产气荚膜梭菌α毒素荧光定量PCR检测方法的建立及初步应用  被引量：2

作　　者：杨夷平 李海利 杨帆 杨康 段进刚 张国新 李斌 马春江 Yang Yiping;Li Haili;Yang Fan;Yang Kang;Duan Jingang;Zhang Guoxin;Li Bin;Ma Chunjiang(Hami Center for Animal Disease Prevention and Control,Hami,Xinjiang 839000,China)

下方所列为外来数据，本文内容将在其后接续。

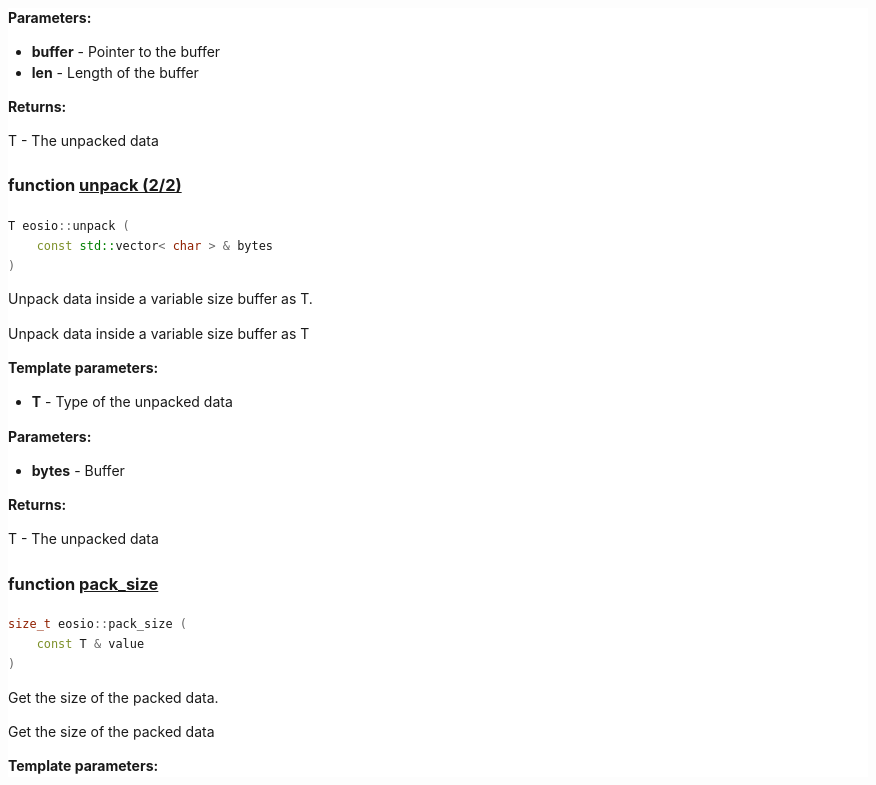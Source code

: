 

**Parameters:**


* **buffer** - Pointer to the buffer 
* **len** - Length of the buffer 



**Returns:**

T - The unpacked data 




### function <a id="ga666b4d583161e4db595e31565fbb6a3d" href="#ga666b4d583161e4db595e31565fbb6a3d">unpack (2/2)</a>

```cpp
T eosio::unpack (
    const std::vector< char > & bytes
)
```

Unpack data inside a variable size buffer as T. 

Unpack data inside a variable size buffer as T


**Template parameters:**


* **T** - Type of the unpacked data 



**Parameters:**


* **bytes** - Buffer 



**Returns:**

T - The unpacked data 




### function <a id="ga30aa7d1c92792afc7f78af37372d68b7" href="#ga30aa7d1c92792afc7f78af37372d68b7">pack\_size</a>

```cpp
size_t eosio::pack_size (
    const T & value
)
```

Get the size of the packed data. 

Get the size of the packed data


**Template parameters:**
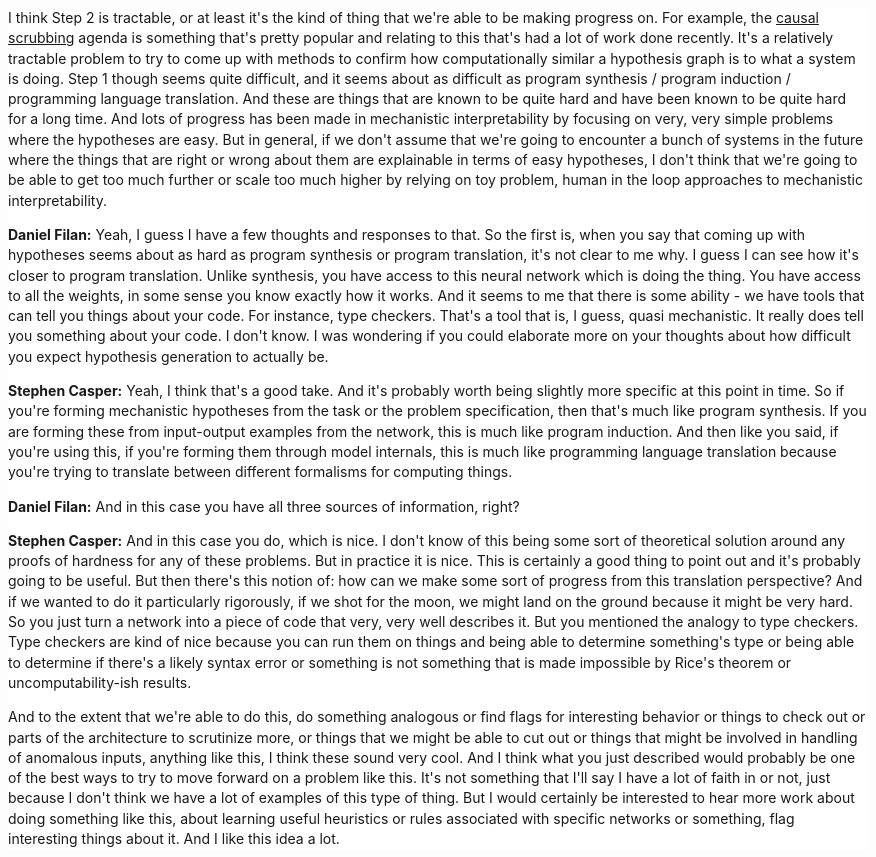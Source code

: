 I think Step 2 is tractable, or at least it's the kind of thing that we're able to be making progress on. For example, the [causal scrubbing](https://www.alignmentforum.org/posts/JvZhhzycHu2Yd57RN/causal-scrubbing-a-method-for-rigorously-testing) agenda is something that's pretty popular and relating to this that's had a lot of work done recently. It's a relatively tractable problem to try to come up with methods to confirm how computationally similar a hypothesis graph is to what a system is doing. Step 1 though seems quite difficult, and it seems about as difficult as program synthesis / program induction / programming language translation. And these are things that are known to be quite hard and have been known to be quite hard for a long time. And lots of progress has been made in mechanistic interpretability by focusing on very, very simple problems where the hypotheses are easy. But in general, if we don't assume that we're going to encounter a bunch of systems in the future where the things that are right or wrong about them are explainable in terms of easy hypotheses, I don't think that we're going to be able to get too much further or scale too much higher by relying on toy problem, human in the loop approaches to mechanistic interpretability.

**Daniel Filan:**
Yeah, I guess I have a few thoughts and responses to that. So the first is, when you say that coming up with hypotheses seems about as hard as program synthesis or program translation, it's not clear to me why. I guess I can see how it's closer to program translation. Unlike synthesis, you have access to this neural network which is doing the thing. You have access to all the weights, in some sense you know exactly how it works. And it seems to me that there is some ability - we have tools that can tell you things about your code. For instance, type checkers. That's a tool that is, I guess, quasi mechanistic. It really does tell you something about your code. I don't know. I was wondering if you could elaborate more on your thoughts about how difficult you expect hypothesis generation to actually be.

**Stephen Casper:**
Yeah, I think that's a good take. And it's probably worth being slightly more specific at this point in time. So if you're forming mechanistic hypotheses from the task or the problem specification, then that's much like program synthesis. If you are forming these from input-output examples from the network, this is much like program induction. And then like you said, if you're using this, if you're forming them through model internals, this is much like programming language translation because you're trying to translate between different formalisms for computing things.

**Daniel Filan:**
And in this case you have all three sources of information, right?

**Stephen Casper:**
And in this case you do, which is nice. I don't know of this being some sort of theoretical solution around any proofs of hardness for any of these problems. But in practice it is nice. This is certainly a good thing to point out and it's probably going to be useful. But then there's this notion of: how can we make some sort of progress from this translation perspective? And if we wanted to do it particularly rigorously, if we shot for the moon, we might land on the ground because it might be very hard. So you just turn a network into a piece of code that very, very well describes it. But you mentioned the analogy to type checkers. Type checkers are kind of nice because you can run them on things and being able to determine something's type or being able to determine if there's a likely syntax error or something is not something that is made impossible by Rice's theorem or uncomputability-ish results.

And to the extent that we're able to do this, do something analogous or find flags for interesting behavior or things to check out or parts of the architecture to scrutinize more, or things that we might be able to cut out or things that might be involved in handling of anomalous inputs, anything like this, I think these sound very cool. And I think what you just described would probably be one of the best ways to try to move forward on a problem like this. It's not something that I'll say I have a lot of faith in or not, just because I don't think we have a lot of examples of this type of thing. But I would certainly be interested to hear more work about doing something like this, about learning useful heuristics or rules associated with specific networks or something, flag interesting things about it. And I like this idea a lot.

机构地区：[1]哈密市动物疫病预防控制中心,新疆哈密839000

出　　处：《中国动物检疫》2023年第11期95-99,共5页China Animal Health Inspection

基　　金：2021年新疆哈密市人才发展专项(2022SNGGNT032)。

摘　　要：为利用TaqMan荧光定量PCR技术建立一种快速、敏感、特异的产气荚膜梭菌α毒素检测方法,根据产气荚膜梭菌各型之间共同的生物学特性,以编码产气荚膜梭菌α毒素的基因序列作为靶序列,设计1对引物和探针,分别以A、B、C、D4个型的产气荚膜梭菌DNA为模板,通过优化引物、探针浓度和扩增条件,建立了TaqMan荧光定量PCR方法,同时对该方法的特异性、灵敏度和重复性进行了验证。结果显示:当上下游引物浓度和探针浓度均为0.25μmol/L时,Ct值最低;该方法与大肠杆菌、巴氏杆菌、沙门氏菌等细菌均无交叉反应,具有良好的特异性;灵敏度高,对A型产气荚膜梭菌基因组DNA的最低检测限为9.1pg/μL;重复性好,组内及组间试验标准差均小于0.4;对2023年收集的24份样品进行检测,发现本方法的阳性检出率(20.83%)与商品试剂盒一致。综上,本研究建立了一种快速、灵敏、稳定、特异的TaqMan荧光定量PCR方法,可对产气荚膜梭菌α毒素进行快速检测,为防控产气荚膜梭菌病提供了有力的技术支撑。In order to establish a rapid,sensitive and specific method for detecting alpha toxin of Clostridium perfringens using TaqMan fluorescence quantitative PCR assay,based on common biological characteristics of all types of Clostridium perfringens,a pair of primers and a probe were designed with using the gene sequence encoding alpha toxin as the target sequence.A,B,C and D types of Clostridium perfringens DNA were used as templates to establish a TaqMan fluorescence quantitative PCR assay through optimizing the concentration of primers and probes and amplification conditions,meanwhile,its specificity,sensitivity and repeatability were evaluated.The results revealed that the Ct value was the lowest when the concentration of primers and probe were all 0.25μmol/L;the method had good specificity without any cross-reaction with Escherichia coli,Pasteurella and salmonella;and good sensitivity with the minimum detection limit of 9.1 pg/μL for genomic DNA of Clostridium perfringens type A;and good repeatability with standard deviations of less than O.4 for both intra group and inter group experiments;it was found that,after detection of 24 clinical samples collected in 2023,the positive detection rate of the established method(20.83%)was consistent with that of commercial reagent kits.In conclusion,a rapid,sensitive,stable and highly specific TaqMan fluorescence quantitative PCR assay was well established in the study,which could be used to quickly detect Clostridium perfringens alpha toxin,providing a powerful technical support for the prevention and control of Clostridium perfringens disease.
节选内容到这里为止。